**Problem to solve:** Output the line containing "(Perhaps I really" and all subsequent lines of the listing below, copied exactly, with no other lines.

**Study material:**

****************************************

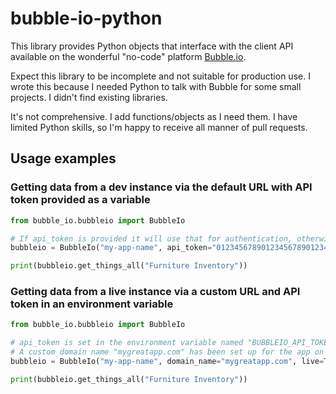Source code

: # bubble-io-python
This library provides Python objects that interface with the client API available on the wonderful "no-code" platform [Bubble.io](https://Bubble.io).

Expect this library to be incomplete and not suitable for production use. I wrote this because I needed Python to talk with Bubble for some small projects. I didn't find existing libraries. 

It's not comprehensive. I add functions/objects as I need them. I have limited Python skills, so I'm happy to receive all manner of pull requests.

## Usage examples
### Getting data from a dev instance via the default URL with API token provided as a variable
```python
from bubble_io.bubbleio import BubbleIo

# If api_token is provided it will use that for authentication, otherwise it will use the environment variable named "BUBBLEIO_API_TOKEN"
bubbleio = BubbleIo("my-app-name", api_token="01234567890123456789012345678901")

print(bubbleio.get_things_all("Furniture Inventory"))
```

### Getting data from a live instance via a custom URL and API token in an environment variable

```python
from bubble_io.bubbleio import BubbleIo

# api_token is set in the environment variable named "BUBBLEIO_API_TOKEN"
# A custom domain name "mygreatapp.com" has been set up for the app on Bubble
bubbleio = BubbleIo("my-app-name", domain_name="mygreatapp.com", live=True)

print(bubbleio.get_things_all("Furniture Inventory"))
```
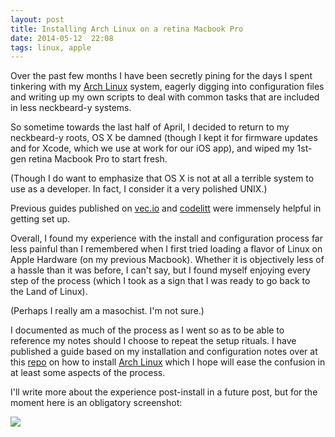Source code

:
 ```yaml
---
layout: post
title: Installing Arch Linux on a retina Macbook Pro
date: 2014-05-12  22:08
tags: linux, apple
---
```


Over the past few months I have been secretly pining for the days I spent tinkering with my [Arch Linux](https://archlinux.org) system, eagerly digging into configuration files and writing up my own scripts to deal with common tasks that are included in less neckbeard-y systems. 

So sometime towards the last half of April, I decided to return to my neckbeard-y roots, OS X be damned (though I kept it for firmware updates and for Xcode, which we use at work for our iOS app), and wiped my 1st-gen retina Macbook Pro to start fresh.

(Though I do want to emphasize that OS X is not at all a terrible system to use as a developer. In fact, I consider it a very polished UNIX.)

Previous guides published on [vec.io](https://vec.io/posts/use-arch-linux-and-xmonad-on-macbook-pro-with-retina-display) and [codelitt](http://codylittlewood.com/arch-linux-on-macbook-pro-installation/) were immensely helpful in getting set up.

Overall, I found my experience with the install and configuration process far less painful than I remembered when I first tried loading a flavor of Linux on Apple Hardware (on my previous Macbook). Whether it is objectively less of a hassle than it was before, I can't say, but I found myself enjoying every step of the process (which I took as a sign that I was ready to go back to the Land of Linux).

(Perhaps I really am a masochist. I'm not sure.)

I documented as much of the process as I went so as to be able to reference my notes should I choose to repeat the setup rituals. I have published a guide based on my installation and configuration notes over at this [repo](https://github.com/hckr/rmbp-setup-arch-linux) on how to install [Arch Linux](https://archlinux.org) which I hope will ease the confusion in at least some aspects of the process.

I'll write more about the experience post-install in a future post, but for the moment here is an obligatory screenshot:

<a href="http://i.imgur.com/atP8u4n.png"><img src="http://i.imgur.com/atP8u4nl.png" /></a>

****************************************

**Answer to the problem:**
(Perhaps I really am a masochist. I'm not sure.)

I documented as much of the process as I went so as to be able to reference my notes should I choose to repeat the setup rituals. I have published a guide based on my installation and configuration notes over at this [repo](https://github.com/hckr/rmbp-setup-arch-linux) on how to install [Arch Linux](https://archlinux.org) which I hope will ease the confusion in at least some aspects of the process.

I'll write more about the experience post-install in a future post, but for the moment here is an obligatory screenshot:

<a href="http://i.imgur.com/atP8u4n.png"><img src="http://i.imgur.com/atP8u4nl.png" /></a>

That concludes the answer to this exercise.